[Excerpts from a dataset]
--

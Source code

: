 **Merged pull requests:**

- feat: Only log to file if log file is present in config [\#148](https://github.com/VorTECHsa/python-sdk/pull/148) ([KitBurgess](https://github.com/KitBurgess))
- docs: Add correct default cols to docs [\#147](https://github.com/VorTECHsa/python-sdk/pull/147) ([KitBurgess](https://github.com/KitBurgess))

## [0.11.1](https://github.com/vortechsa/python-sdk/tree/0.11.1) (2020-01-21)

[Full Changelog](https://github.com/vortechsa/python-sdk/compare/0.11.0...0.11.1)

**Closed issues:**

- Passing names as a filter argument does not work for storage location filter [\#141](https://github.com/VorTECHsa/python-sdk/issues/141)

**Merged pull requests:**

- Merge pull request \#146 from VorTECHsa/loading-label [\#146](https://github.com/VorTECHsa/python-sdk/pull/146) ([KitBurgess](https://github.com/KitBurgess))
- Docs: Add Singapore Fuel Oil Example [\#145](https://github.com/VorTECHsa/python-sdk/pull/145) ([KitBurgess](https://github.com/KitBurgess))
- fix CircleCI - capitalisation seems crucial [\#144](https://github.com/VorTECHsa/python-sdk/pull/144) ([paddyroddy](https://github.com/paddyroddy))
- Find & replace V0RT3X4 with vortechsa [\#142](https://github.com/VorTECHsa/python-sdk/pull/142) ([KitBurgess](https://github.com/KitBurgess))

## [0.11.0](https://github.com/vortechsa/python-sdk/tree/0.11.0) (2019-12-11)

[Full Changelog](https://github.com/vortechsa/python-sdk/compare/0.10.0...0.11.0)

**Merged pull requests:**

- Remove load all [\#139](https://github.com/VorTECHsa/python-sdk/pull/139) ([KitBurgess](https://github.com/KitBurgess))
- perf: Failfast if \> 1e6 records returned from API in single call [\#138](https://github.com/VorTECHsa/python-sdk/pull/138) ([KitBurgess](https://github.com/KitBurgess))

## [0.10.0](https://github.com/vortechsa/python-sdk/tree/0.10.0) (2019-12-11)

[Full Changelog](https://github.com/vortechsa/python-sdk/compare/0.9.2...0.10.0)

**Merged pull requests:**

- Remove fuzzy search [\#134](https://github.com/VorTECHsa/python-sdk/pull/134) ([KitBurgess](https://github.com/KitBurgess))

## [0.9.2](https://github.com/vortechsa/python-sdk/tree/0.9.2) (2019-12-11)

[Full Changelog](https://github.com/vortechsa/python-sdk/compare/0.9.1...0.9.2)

--

Write the entries again, exactly as they stand.

*The completed task*
Source code

: **Merged pull requests:**

- feat: Only log to file if log file is present in config [\#148](https://github.com/VorTECHsa/python-sdk/pull/148) ([KitBurgess](https://github.com/KitBurgess))
- docs: Add correct default cols to docs [\#147](https://github.com/VorTECHsa/python-sdk/pull/147) ([KitBurgess](https://github.com/KitBurgess))

## [0.11.1](https://github.com/vortechsa/python-sdk/tree/0.11.1) (2020-01-21)

[Full Changelog](https://github.com/vortechsa/python-sdk/compare/0.11.0...0.11.1)

**Closed issues:**

- Passing names as a filter argument does not work for storage location filter [\#141](https://github.com/VorTECHsa/python-sdk/issues/141)

**Merged pull requests:**

- Merge pull request \#146 from VorTECHsa/loading-label [\#146](https://github.com/VorTECHsa/python-sdk/pull/146) ([KitBurgess](https://github.com/KitBurgess))
- Docs: Add Singapore Fuel Oil Example [\#145](https://github.com/VorTECHsa/python-sdk/pull/145) ([KitBurgess](https://github.com/KitBurgess))
- fix CircleCI - capitalisation seems crucial [\#144](https://github.com/VorTECHsa/python-sdk/pull/144) ([paddyroddy](https://github.com/paddyroddy))
- Find & replace V0RT3X4 with vortechsa [\#142](https://github.com/VorTECHsa/python-sdk/pull/142) ([KitBurgess](https://github.com/KitBurgess))

## [0.11.0](https://github.com/vortechsa/python-sdk/tree/0.11.0) (2019-12-11)

[Full Changelog](https://github.com/vortechsa/python-sdk/compare/0.10.0...0.11.0)

**Merged pull requests:**

- Remove load all [\#139](https://github.com/VorTECHsa/python-sdk/pull/139) ([KitBurgess](https://github.com/KitBurgess))
- perf: Failfast if \> 1e6 records returned from API in single call [\#138](https://github.com/VorTECHsa/python-sdk/pull/138) ([KitBurgess](https://github.com/KitBurgess))

## [0.10.0](https://github.com/vortechsa/python-sdk/tree/0.10.0) (2019-12-11)

[Full Changelog](https://github.com/vortechsa/python-sdk/compare/0.9.2...0.10.0)

**Merged pull requests:**

- Remove fuzzy search [\#134](https://github.com/VorTECHsa/python-sdk/pull/134) ([KitBurgess](https://github.com/KitBurgess))

## [0.9.2](https://github.com/vortechsa/python-sdk/tree/0.9.2) (2019-12-11)

[Full Changelog](https://github.com/vortechsa/python-sdk/compare/0.9.1...0.9.2)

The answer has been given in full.